High‐efficiency gravel longshore sediment transport and headland bypassing over an extreme wave event

Gravel beaches are common throughout the high latitudes, but few studies have examined gravel transport rates, in particular at high energy levels, and no studies have quantified gravel transport around headlands. Here, we present the first complete sediment budget, including supra‐, inter‐ and sub‐tidal regions of the beach, across multiple headland‐separated gravel embayments, combined with hydrodynamic observations, over an extreme storm sequence, representing at least a 1‐in‐50‐year event. Unprecedented erosion was observed (~400 m3 m−1, −6 m vertical), with alongshore flux of 2 × 105 m3, equivalent to annual rates.
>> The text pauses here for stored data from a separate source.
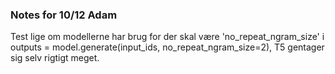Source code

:### Notes for 10/12 Adam

Test lige om modellerne har brug for der skal være 'no_repeat_ngram_size' i outputs = model.generate(input_ids, no_repeat_ngram_size=2), T5 gentager sig selv rigtigt meget.
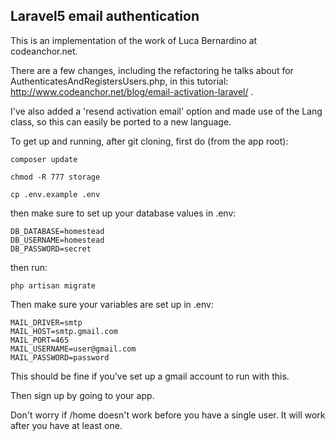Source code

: ## Laravel5 email authentication

This is an implementation of the work of Luca Bernardino at codeanchor.net.

There are a few changes, including the refactoring he talks about for
 AuthenticatesAndRegistersUsers.php, in this tutorial:
 http://www.codeanchor.net/blog/email-activation-laravel/ .
 
I've also added a 'resend activation email' option and made use of the Lang
class, so this can easily be ported to a new language.

To get up and running, after git cloning, first do (from the app root):

	composer update

	chmod -R 777 storage

	cp .env.example .env

then make sure to set up your database values in .env:

	DB_DATABASE=homestead
	DB_USERNAME=homestead
	DB_PASSWORD=secret

then run:

	php artisan migrate


Then make sure your variables are set up in .env:

	MAIL_DRIVER=smtp
	MAIL_HOST=smtp.gmail.com
	MAIL_PORT=465
	MAIL_USERNAME=user@gmail.com
	MAIL_PASSWORD=password

This should be fine if you've set up a gmail account to run with this.


Then sign up by going to your app.

Don't worry if /home doesn't work before you have a single user.  It will
work after you have at least one.

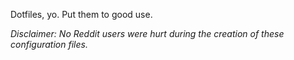 Dotfiles, yo. Put them to good use.

*Disclaimer: No Reddit users were hurt during the creation of these configuration
files.*
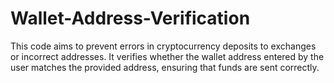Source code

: # Wallet-Address-Verification
This code aims to prevent errors in cryptocurrency deposits to exchanges or incorrect addresses. It verifies whether the wallet address entered by the user matches the provided address, ensuring that funds are sent correctly.
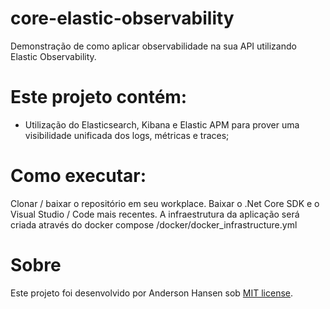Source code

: # core-elastic-observability
Demonstração de como aplicar observabilidade na sua API utilizando Elastic Observability.

# Este projeto contém:
- Utilização do Elasticsearch, Kibana e Elastic APM para prover uma visibilidade unificada dos logs, métricas e traces;

# Como executar:
Clonar / baixar o repositório em seu workplace.
Baixar o .Net Core SDK e o Visual Studio / Code mais recentes.
A infraestrutura da aplicação será criada através do docker compose /docker/docker_infrastructure.yml

# Sobre
Este projeto foi desenvolvido por Anderson Hansen sob [MIT license](LICENSE).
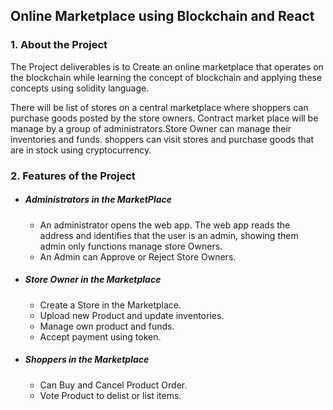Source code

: ## Online Marketplace using Blockchain and React
### 1. About the Project
The Project deliverables is to Create an online marketplace that operates on the blockchain while learning the concept of blockchain and applying these concepts using solidity language.  

There will be list of stores on a central marketplace where shoppers can purchase goods posted by the store owners. Contract market place will be manage by a group of administrators.Store Owner can manage their inventories and funds. shoppers can visit stores and purchase goods that are in stock using cryptocurrency.

### 2.  Features of the Project
* ##### Administrators in the MarketPlace
    * An administrator opens the web app. The web app reads the address and identifies that the user is an admin, showing them admin only functions manage store Owners.
    * An Admin can Approve  or Reject Store Owners.
* ##### Store Owner in the Marketplace
    * Create a Store in the Marketplace.
    * Upload new Product and update inventories.
    * Manage own product and funds.
    * Accept payment using token.
* ##### Shoppers in the Marketplace 
    * Can Buy and Cancel Product Order.
    * Vote Product to delist or list items.
 
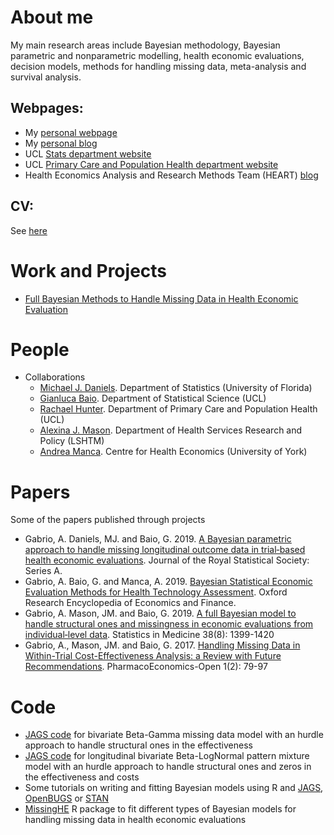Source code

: # About me
My main research areas include Bayesian methodology, Bayesian parametric and nonparametric modelling, health economic evaluations, decision models, methods for handling missing data, meta-analysis and survival analysis.

## Webpages: 
* My [personal webpage](https://sites.google.com/site/agabriostats/home)
* My [personal blog](https://agabrioblog.onrender.com/) 
* UCL [Stats department website](https://www.ucl.ac.uk/statistics/andrea-gabrio)
* UCL [Primary Care and Population Health department website](https://www.ucl.ac.uk/epidemiology-health-care/research/pcph)
* Health Economics Analysis and Research Methods Team (HEART) [blog](https://hearteam.blogspot.com/)

## CV: 
See [here](https://drive.google.com/drive/my-drive)

# Work and Projects
* [Full Bayesian Methods to Handle Missing Data in Health Economic Evaluation](https://www.ucl.ac.uk/statistics/research/statistics-health-economics/current-projects/ag)

# People
* Collaborations
  * [Michael J. Daniels](http://archived.stat.ufl.edu/personnel/usrpages/daniels.shtml). Department of Statistics (University of Florida)
  * [Gianluca Baio](https://www.ucl.ac.uk/statistics/people/gianlucabaio). Department of Statistical Science (UCL)
  * [Rachael Hunter](https://iris.ucl.ac.uk/iris/browse/profile?upi=RMHUN48). Department of Primary Care and Population Health (UCL)
  * [Alexina J. Mason](https://www.lshtm.ac.uk/aboutus/people/mason.alexina). Department of Health Services Research and Policy (LSHTM)
  * [Andrea Manca](https://www.york.ac.uk/che/staff/research/andrea-manca/). Centre for Health Economics (University of York)

# Papers
Some of the papers published through projects
* Gabrio, A. Daniels, MJ. and Baio, G. 2019. [A Bayesian parametric approach to handle missing longitudinal outcome data in trial‐based health economic evaluations](https://rss.onlinelibrary.wiley.com/doi/abs/10.1111/rssa.12522). Journal of the Royal Statistical Society: Series A.
* Gabrio, A. Baio, G. and Manca, A. 2019. [Bayesian Statistical Economic Evaluation Methods for Health Technology Assessment](https://oxfordre.com/economics/view/10.1093/acrefore/9780190625979.001.0001/acrefore-9780190625979-e-451). Oxford Research Encyclopedia of Economics and Finance.
* Gabrio, A. Mason, JM. and Baio, G. 2019. [A full Bayesian model to handle structural ones and missingness in economic evaluations from individual‐level data](https://onlinelibrary.wiley.com/doi/full/10.1002/sim.8045). Statistics in Medicine 38(8): 1399-1420
* Gabrio, A., Mason, JM. and Baio, G. 2017. [Handling Missing Data in Within-Trial Cost-Effectiveness Analysis: a Review with Future Recommendations](https://link.springer.com/article/10.1007/s41669-017-0015-6). PharmacoEconomics-Open 1(2): 79-97

# Code
* [JAGS code](https://docs.google.com/document/d/1QT-BxZkBGLQ3KiW05Lab2ld18q0OTRtkuXEs6LKSvec/edit) for bivariate Beta-Gamma missing data model with an hurdle approach to handle structural ones in the effectiveness  
* [JAGS code](https://docs.google.com/document/d/11uIo3l8udEBFN3E4boUNXMLxEcG9L2hsLCxeejPYp18/edit) for longitudinal bivariate Beta-LogNormal pattern mixture model with an hurdle approach to handle structural ones and zeros in the effectiveness and costs 
* Some tutorials on writing and fitting Bayesian models using R and [JAGS](https://agabrioblog.onrender.com/JAGS/), [OpenBUGS](https://agabrioblog.onrender.com/OpenBUGS/) or [STAN](https://agabrioblog.onrender.com/STAN/)
* [MissingHE](https://cran.r-project.org/web/packages/missingHE/) R package to fit different types of Bayesian models for handling missing data in health economic evaluations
Total system volume change was determined to the depth of closure and then used to calculate alongshore flux rates. Alongshore wave power was obtained from a wave transformation model. For an open section of coastline, we derive a transport coefficient (CERC formula) of KHs = 0.255 ± 0.05, exceeding estimates in lower‐energy conditions by a factor of 5 or more. We apply this coefficient to rocky segments of the shoreline, determining rates of headland bypass from 0 to 31% of potential flux, controlled by headland extent and toe depth. Our results support the hypothesis that gravel is transported more efficiently at higher energy levels and that a variable rate or threshold approach may be required. Complete coverage and varying morphology make this dataset uniquely suited to improving model predictions of gravel shoreline change. © 2019 John Wiley & Sons, Ltd. © 2019 John Wiley & Sons, Ltd. A complete sediment budget spanning multiple gravel embayments over a 1‐in‐50‐year storm event is used to derive a transport rate (CERC equation) of K = 0.26, demonstrating that gravel may be transported at up to half the rate of sand in extreme conditions. The first observations of headland bypassing indicate a range of bypassing rates (0 to 31%), controlled by shoreline orientation and headland extent.